Trend filtering optimization algorithm

Ramdas and Tibshirani (2016). Fast and Flexible ADMM Algorithms for Trend Filtering. Journal of Computational and Graphical Statistics, 25(3), p. 839-858. [Link]
Arnold, Sadhanala, and Tibshirani (2014). Fast algorithms for generalized lasso problems. R package glmgen, Version 0.0.3. [Link] (Implementation of Ramdas and Tibshirani algorithm)

cv.trendfilter, bootstrap.trendfilter

#############################################################################
##                    Quasar Lyman-alpha forest example                    ##
#############################################################################
# A quasar is an extremely luminous galaxy with an active supermassive black 
# hole at its center. Absorptions in the spectra of quasars at vast 
# cosmological distances from our galaxy reveal the presence of a gaseous 
# medium permeating the entirety of intergalactic space -- appropriately 
# named the 'intergalactic medium'. These absorptions allow astronomers to 
# study the structure of the Universe using the distribution of these 
# absorptions in quasar spectra. Particularly important is the 'forest' of 
# absorptions that arise from the Lyman-alpha spectral line, which traces 
# the presence of electrically neutral hydrogen in the intergalactic medium.
#
# Here, we are interested in denoising the Lyman-alpha forest of a quasar 
# spectroscopically measured by the Sloan Digital Sky Survey. SDSS spectra 
# are equally spaced in log10 wavelength space, aside from some instances of 
# masked pixels.

data(quasar_spec)

# head(data)
#
# | log10.wavelength|       flux|   weights|
# |----------------:|----------:|---------:|
# |           3.5529|  0.4235348| 0.0417015|
# |           3.5530| -2.1143005| 0.1247811|
# |           3.5531| -3.7832341| 0.1284383|

SURE.out <- SURE.trendfilter(x = data$log10.wavelength, 
                             y = data$flux, 
                             weights = data$weights)

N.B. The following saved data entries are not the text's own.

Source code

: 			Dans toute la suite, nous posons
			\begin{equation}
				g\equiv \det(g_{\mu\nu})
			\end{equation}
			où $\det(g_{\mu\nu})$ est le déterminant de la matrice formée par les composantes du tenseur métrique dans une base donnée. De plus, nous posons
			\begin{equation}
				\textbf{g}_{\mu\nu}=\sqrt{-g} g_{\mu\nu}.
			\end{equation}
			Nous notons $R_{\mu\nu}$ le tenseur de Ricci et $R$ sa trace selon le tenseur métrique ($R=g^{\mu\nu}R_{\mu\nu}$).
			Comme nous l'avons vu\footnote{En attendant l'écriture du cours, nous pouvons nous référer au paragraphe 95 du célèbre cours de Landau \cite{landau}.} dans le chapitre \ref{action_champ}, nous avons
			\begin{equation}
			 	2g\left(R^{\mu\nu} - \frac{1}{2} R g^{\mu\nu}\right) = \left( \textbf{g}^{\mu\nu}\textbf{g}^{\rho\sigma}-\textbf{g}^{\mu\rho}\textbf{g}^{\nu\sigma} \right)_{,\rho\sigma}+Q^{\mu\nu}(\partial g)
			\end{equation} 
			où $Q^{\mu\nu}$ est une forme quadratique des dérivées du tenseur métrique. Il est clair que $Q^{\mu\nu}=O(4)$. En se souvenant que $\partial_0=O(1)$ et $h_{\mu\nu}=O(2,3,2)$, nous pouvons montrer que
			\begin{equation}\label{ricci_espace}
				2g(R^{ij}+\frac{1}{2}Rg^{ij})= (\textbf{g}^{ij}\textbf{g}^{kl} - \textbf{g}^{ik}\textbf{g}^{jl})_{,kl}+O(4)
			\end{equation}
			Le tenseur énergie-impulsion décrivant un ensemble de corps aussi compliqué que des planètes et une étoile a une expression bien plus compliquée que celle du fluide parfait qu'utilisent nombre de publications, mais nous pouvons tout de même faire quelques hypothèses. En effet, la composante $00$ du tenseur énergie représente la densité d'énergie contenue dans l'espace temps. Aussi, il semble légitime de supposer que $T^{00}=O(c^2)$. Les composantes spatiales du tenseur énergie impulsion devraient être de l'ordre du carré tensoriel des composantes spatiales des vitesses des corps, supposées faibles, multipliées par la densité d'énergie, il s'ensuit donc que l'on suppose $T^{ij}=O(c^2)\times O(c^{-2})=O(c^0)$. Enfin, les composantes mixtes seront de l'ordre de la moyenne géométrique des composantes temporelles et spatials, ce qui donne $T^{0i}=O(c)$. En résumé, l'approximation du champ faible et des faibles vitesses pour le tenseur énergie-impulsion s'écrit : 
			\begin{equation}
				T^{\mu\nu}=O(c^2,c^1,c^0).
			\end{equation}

# Extract the estimated hyperparameter error curve and optimized trend 
# filtering estimate from the `SURE.trendfilter` output, and transform the 
# input grid to wavelength space (in Angstroms).

log.gammas <- log(SURE.out$gammas)
errors <- SURE.out$errors
log.gamma.min <- log(SURE.out$gamma.min)

wavelength <- 10 ^ (SURE.out$x)
wavelength.eval <- 10 ^ (SURE.out$x.eval)
tf.estimate <- SURE.out$tf.estimate


# Plot the results

par(mfrow = c(2,1), mar = c(5,4,2.5,1) + 0.1)
plot(x = log.gammas, y = errors, main = "SURE error curve", 
     xlab = "log(gamma)", ylab = "SURE error")
abline(v = log.gamma.min, lty = 2, col = "blue3")
text(x = log.gamma.min, y = par("usr")[4], 
     labels = "optimal gamma", pos = 1, col = "blue3")

plot(x = wavelength, y = SURE.out$y, type = "l", 
     main = "Quasar Lyman-alpha forest", 
     xlab = "Observed wavelength (Angstroms)", ylab = "Flux")
lines(wavelength.eval, tf.estimate, col = "orange", lwd = 2.5)
legend(x = "topleft", lwd = c(1,2), lty = 1, col = c("black","orange"), 
       legend = c("Noisy quasar Lyman-alpha forest", 
                  "Trend filtering estimate"))